Au dernier tour du concours, on se retrouve face à un orchestre. J’avais alors très peu d’expérience de direction. Je ne saurai pas trop dire ce que j’ai fait, mais je crois que quelque chose s’est passé, puisque ça a marché !

Diriger

Durant ma scolarité au CNSM, j’ai beaucoup réfléchi au métier que j’apprends et à la façon de l’apprendre. Etre chef d’orchestre, ce n’est surtout pas être un dictateur. C’est être le gardien de l’homogénéité. C’est être capable de s’intégrer dans une vie de groupe, avec ses difficulté et ses atouts, pour amener les gens à être ensemble. Je n’aime pas trop ce mot de « chef » que nous utilisons en français. En italien ou en anglais on dit, littéralement, un « conducteur ». 

Lorsque vous levez un bras et que tout l’orchestre se met à jouer, c’est grisant, ce sont des sensations corporelles impressionnantes. En ce moment je ne travaille pas avec une baguette. Vous savez, si on utilise une baguette, c’est parce que les musiciens de l’orchestre nous voient de loin. La baguette permet un prolongement, une amplification du geste.

Comme on est une petite formation pour Salomé, je dirige sans baguette. J’aime expérimenter. Parfois, j’ai la sensation de toucher la matière musicale.

Être face à un orchestre c’est beaucoup de pression. ll faut être dans le pur présent, savoir quoi dire aux musiciens ou exactement quoi faire au bon moment. Je fais du sport, de la course à pied pour décompresser.

Croire en soi 

Je sors du Conservatoire dans quelques mois. J’ai déjà des pistes : je suis chef assistant à l’Orchestre Français des Jeunes et j’ai une commande à l’Orchestre de Normandie que je vais diriger. Je vais aussi préparer des concours internationaux. Les concours ce sont de gros tremplins mais c’est dangereux, on peut se brûler les ailes. 

Si j’ai le droit de rêver ? Alors devenir directeur musical : être invité à droite à gauche, toutes les deux ou trois semaines pour jouer dans un orchestre différent, voir le monde ! Et un conseil pour y arriver ? Croire en soi, « never give up ! ». Le jour où l’on s’arrête de croire en soi, c’est fini, on ne peut plus diriger.

S’engager 

Dans notre classe, nous ne sommes que des hommes en ce moment. La seule femme a dû suspendre ses études car elle ne maitrise pas assez bien le français. J’espère qu’elle va s’accrocher et revenir, elle a un talent fou.
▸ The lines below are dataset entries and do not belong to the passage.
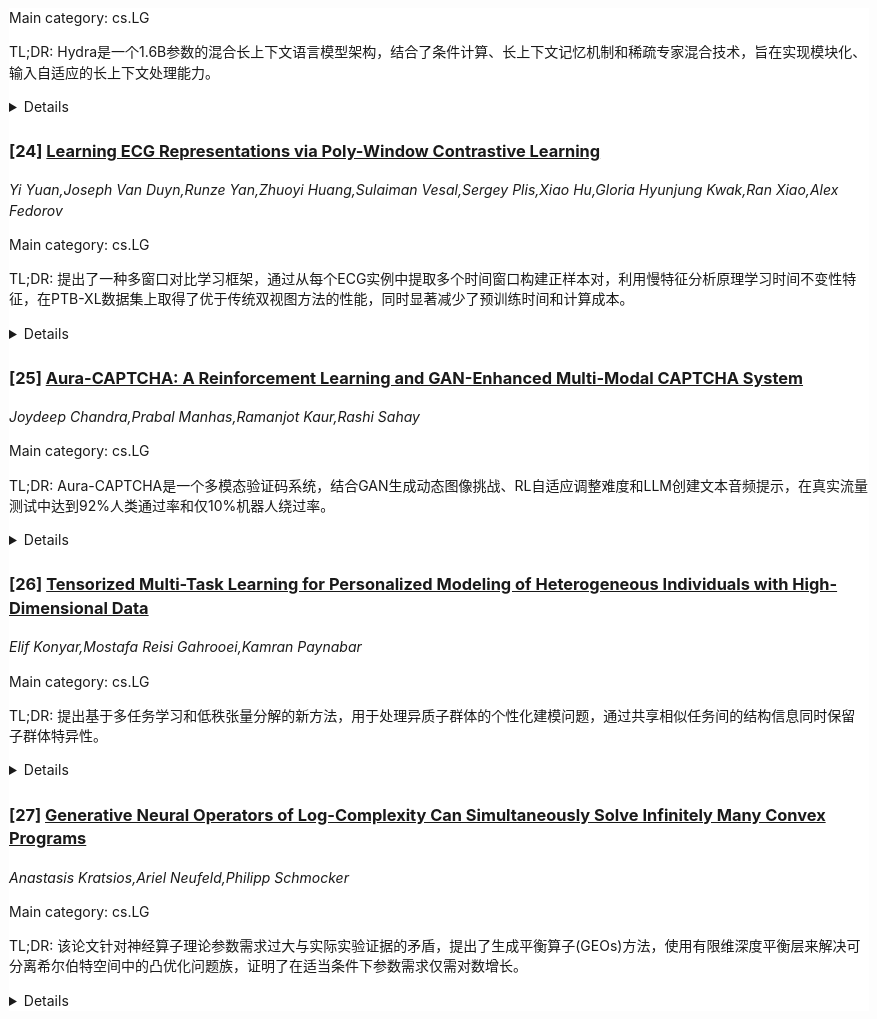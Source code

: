 Main category: cs.LG

TL;DR: Hydra是一个1.6B参数的混合长上下文语言模型架构，结合了条件计算、长上下文记忆机制和稀疏专家混合技术，旨在实现模块化、输入自适应的长上下文处理能力。


<details><summary>Details</summary></details>


### [24] [Learning ECG Representations via Poly-Window Contrastive Learning](https://arxiv.org/abs/2508.15225)
*Yi Yuan,Joseph Van Duyn,Runze Yan,Zhuoyi Huang,Sulaiman Vesal,Sergey Plis,Xiao Hu,Gloria Hyunjung Kwak,Ran Xiao,Alex Fedorov*

Main category: cs.LG

TL;DR: 提出了一种多窗口对比学习框架，通过从每个ECG实例中提取多个时间窗口构建正样本对，利用慢特征分析原理学习时间不变性特征，在PTB-XL数据集上取得了优于传统双视图方法的性能，同时显著减少了预训练时间和计算成本。


<details><summary>Details</summary></details>


### [25] [Aura-CAPTCHA: A Reinforcement Learning and GAN-Enhanced Multi-Modal CAPTCHA System](https://arxiv.org/abs/2508.14976)
*Joydeep Chandra,Prabal Manhas,Ramanjot Kaur,Rashi Sahay*

Main category: cs.LG

TL;DR: Aura-CAPTCHA是一个多模态验证码系统，结合GAN生成动态图像挑战、RL自适应调整难度和LLM创建文本音频提示，在真实流量测试中达到92%人类通过率和仅10%机器人绕过率。


<details><summary>Details</summary></details>


### [26] [Tensorized Multi-Task Learning for Personalized Modeling of Heterogeneous Individuals with High-Dimensional Data](https://arxiv.org/abs/2508.15676)
*Elif Konyar,Mostafa Reisi Gahrooei,Kamran Paynabar*

Main category: cs.LG

TL;DR: 提出基于多任务学习和低秩张量分解的新方法，用于处理异质子群体的个性化建模问题，通过共享相似任务间的结构信息同时保留子群体特异性。


<details><summary>Details</summary></details>


### [27] [Generative Neural Operators of Log-Complexity Can Simultaneously Solve Infinitely Many Convex Programs](https://arxiv.org/abs/2508.14995)
*Anastasis Kratsios,Ariel Neufeld,Philipp Schmocker*

Main category: cs.LG

TL;DR: 该论文针对神经算子理论参数需求过大与实际实验证据的矛盾，提出了生成平衡算子(GEOs)方法，使用有限维深度平衡层来解决可分离希尔伯特空间中的凸优化问题族，证明了在适当条件下参数需求仅需对数增长。


<details><summary>Details</summary></details>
Pour moi la direction d’orchestre n’est pas un métier masculin, je ne sais pas ce que c’est, un métier masculin. Seules les compétences comptent. L’année dernière, nous avons été dirigés par Susanna Mälkki. Je ne me suis dit à aucun moment « c’est une femme » : elle était comme n’importe quel autre des chefs d’orchestre invités, elle était compétente. 

Ce qui est très important pour moi, aussi, c’est d’aller chercher de nouveaux publics. Sinon, la musique classique meurt un peu. Je suis boursier, j’ai suivi ma scolarité gratuitement et j’ai la sensation d’avoir des responsabilités, de devoir rendre un peu de ce qu’on m’a donné. Avec des amis, nous avons fondé La Cordée, un ensemble à cordes et un ensemble vocal avec lequel nous voulons faire des concerts partout : dans les hôpitaux, les maisons de retraite, dans les écoles…

ll faut être dans le monde. C’est peut-être ça, un des nouveaux sens du métier de chef d’orchestre.